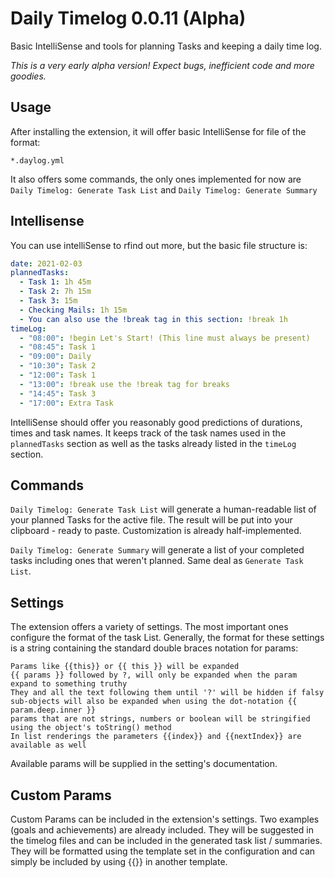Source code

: # Daily Timelog 0.0.11 (Alpha)

Basic IntelliSense and tools for planning Tasks and keeping a daily time log.

*This is a very early alpha version! Expect bugs, inefficient code and more goodies.*

## Usage

After installing the extension, it will offer basic IntelliSense for file of the format:

```glob
*.daylog.yml
```

It also offers some commands, the only ones implemented for now are `Daily Timelog: Generate Task List` and `Daily Timelog: Generate Summary`

## Intellisense

You can use intelliSense to rfind out more, but the basic file structure is:

```yaml
date: 2021-02-03
plannedTasks:
  - Task 1: 1h 45m
  - Task 2: 7h 15m
  - Task 3: 15m
  - Checking Mails: 1h 15m
  - You can also use the !break tag in this section: !break 1h
timeLog:
  - "08:00": !begin Let's Start! (This line must always be present)
  - "08:45": Task 1
  - "09:00": Daily
  - "10:30": Task 2
  - "12:00": Task 1
  - "13:00": !break use the !break tag for breaks
  - "14:45": Task 3
  - "17:00": Extra Task
```

IntelliSense should offer you reasonably good predictions of durations, times and task names. It keeps track of the task names used in the `plannedTasks` section as well as the tasks already listed in the `timeLog` section.

## Commands

`Daily Timelog: Generate Task List` will generate a human-readable list of your planned Tasks for the active file. The result will be put into your clipboard - ready to paste. Customization is already half-implemented.

`Daily Timelog: Generate Summary` will generate a list of your completed tasks including ones that weren't planned. Same deal as `Generate Task List`.

## Settings

The extension offers a variety of settings. The most important ones configure the format of the task List.
Generally, the format for these settings is a string containing the standard double braces notation for params:

```
Params like {{this}} or {{ this }} will be expanded
{{ params }} followed by ?, will only be expanded when the param expand to something truthy
They and all the text following them until '?' will be hidden if falsy
sub-objects will also be expanded when using the dot-notation {{ param.deep.inner }}
params that are not strings, numbers or boolean will be stringified using the object's toString() method
In list renderings the parameters {{index}} and {{nextIndex}} are available as well
```

Available params will be supplied in the setting's documentation.

## Custom Params

Custom Params can be included in the extension's settings. Two examples (goals and achievements) are already included.
They will be suggested in the timelog files and can be included in the generated task list / summaries.
They will be formatted using the template set in the configuration and can simply be included by using {{<param-name>}} in another template.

* Work order *
Note every line above where the string "also" shows up, and copy those lines.

* Response *
It also offers some commands, the only ones implemented for now are `Daily Timelog: Generate Task List` and `Daily Timelog: Generate Summary`
  - You can also use the !break tag in this section: !break 1h
sub-objects will also be expanded when using the dot-notation {{ param.deep.inner }}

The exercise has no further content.